La sélection clonale du chasselas a débuté en 1923 à la Station d’essais de Lausanne afin de repérer des clones exempts de viroses graves et régulièrement productifs. Une quarantaine de clones ont fait l’objet d’observations systématiques pendant une dizaine d’années, à partir desquelles trois clones ont pu être sélectionnés. L’un d’entre eux, le clone de chasselas fendant roux, a été particulièrement multiplié et diffusé dans le vignoble romand à partir des années 1950. Intéressant de déguster aujourd’hui l’expression du fendant roux classique de Rivaz. Il se laisse légèrement dorer au soleil, le dégustateur remarque surtout sa vivacité et son ample structure acide, alors que dans sa version bois rouge, on remarque plus de souplesse et un corps bien établi. Mais la véritable complexité, le côté soyeux du vin, s’exprime totalement avec le Petit Clos de Laura Paccot. Une parcelle de vieilles vignes de 70 ans, où elle mélange quatre clones. La vigneronne explique travailler particulièrement sur la texture en bouche.
José Vouillamoz, généticien de la vigne
«Nous privilégions les micros-vinifications, nous séparons au pressurage 200 litres, on travaille le jus par gravité et le débourbage statique. Cela donne des jus très troubles, je crains les réductions. Nous optons pour une macération malolactique sur tous les vins et vendangeons en grappes entières», explique Laura Paccot.
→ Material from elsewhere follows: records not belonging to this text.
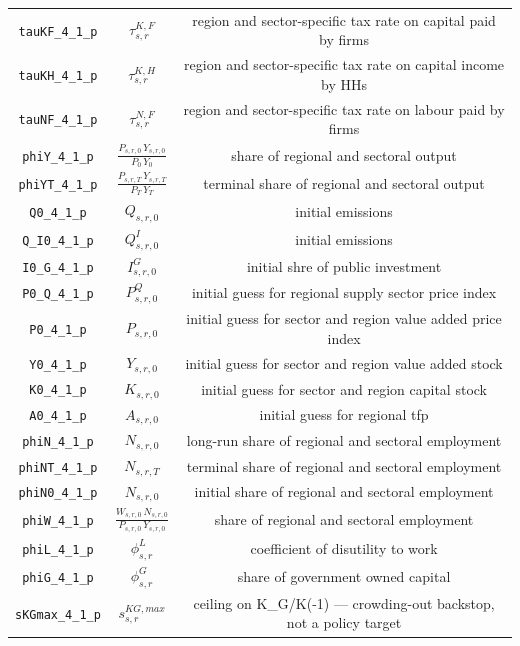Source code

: \begin{center}
\begin{longtable}{ccc}
\texttt{tauKF\_4\_1\_p} & ${\tau^{K,F}_{s,r}}$ & region and sector-specific tax rate on capital paid by firms\\
\texttt{tauKH\_4\_1\_p} & ${\tau^{K,H}_{s,r}}$ & region and sector-specific tax rate on capital income by HHs\\
\texttt{tauNF\_4\_1\_p} & ${\tau^{N,F}_{s,r}}$ & region and sector-specific tax rate on labour paid by firms\\
\texttt{phiY\_4\_1\_p} & $\frac{P_{s,r,0} \, Y_{s,r,0}}{P_{0} \, Y_{0}}$ & share of regional and sectoral output\\
\texttt{phiYT\_4\_1\_p} & $\frac{P_{s,r,T} \, Y_{s,r,T}}{P_{T} \, Y_{T}}$ & terminal share of regional and sectoral output\\
\texttt{Q0\_4\_1\_p} & ${Q_{s,r,0}}$ & initial emissions\\
\texttt{Q\_I0\_4\_1\_p} & ${Q^I_{s,r,0}}$ & initial emissions\\
\texttt{I0\_G\_4\_1\_p} & ${I^G_{s,r,0}}$ & initial shre of public investment\\
\texttt{P0\_Q\_4\_1\_p} & ${P^Q_{s,r,0}}$ & initial guess for regional supply sector price index\\
\texttt{P0\_4\_1\_p} & ${P_{s,r,0}}$ & initial guess for sector and region value added price index\\
\texttt{Y0\_4\_1\_p} & ${Y_{s,r,0}}$ & initial guess for sector and region value added stock\\
\texttt{K0\_4\_1\_p} & ${K_{s,r,0}}$ & initial guess for sector and region capital stock\\
\texttt{A0\_4\_1\_p} & ${A_{s,r,0}}$ & initial guess for regional tfp\\
\texttt{phiN\_4\_1\_p} & ${N_{s,r,0}}$ & long-run share of regional and sectoral employment\\
\texttt{phiNT\_4\_1\_p} & ${N_{s,r,T}}$ & terminal share of regional and sectoral employment\\
\texttt{phiN0\_4\_1\_p} & ${N_{s,r,0}}$ & initial share of regional and sectoral employment\\
\texttt{phiW\_4\_1\_p} & $\frac{W_{s,r,0} \, N_{s,r,0}}{P_{s,r,0} \, Y_{s,r,0}}$ & share of regional and sectoral employment\\
\texttt{phiL\_4\_1\_p} & ${\phi^{L}_{s,r}}$ & coefficient of disutility to work\\
\texttt{phiG\_4\_1\_p} & ${\phi^{G}_{s,r}}$ & share of government owned capital\\
\texttt{sKGmax\_4\_1\_p} & ${s^{KG,max}_{s,r}}$ & ceiling on K\_G/K(-1) — crowding-out backstop, not a policy target\\

\end{longtable}
\end{center}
Le domaine Paccot ne veut pas rester «prisonnier de son histoire». Il ne craint pas d’arracher des vignes quand il le faut et, en réaction au réchauffement climatique, se tourne de plus en plus vers la complantation, le mélange des cépages, n’hésitant pas à mélanger pinot gris, doral et chasselas sur une même parcelle et à envisager des assemblages. Et ce à l’inverse de tenants de la tradition comme Bovard, même si ces deux domaines collaborent étroitement dans le cadre du Conservatoire.
(Alexandre Caldara)
Pour une minéralité profonde, une vérité du terroir sur des sols argileux, on se tournera vers le Calamin 2023 de Blaise Duboux. Pour un vin hyper expressif, de superbes arômes de poire et de litchi , le Clos de Manglod 2022 Vieilles vignes du Domaine Cornulus en Valais offre une noble amertume finale. Le chasselas retrouve sa grâce sous toutes ses formes, dixit José Vouillamoz, qui salue «le retour des consommateurs vers des vins plus élégants et digestes».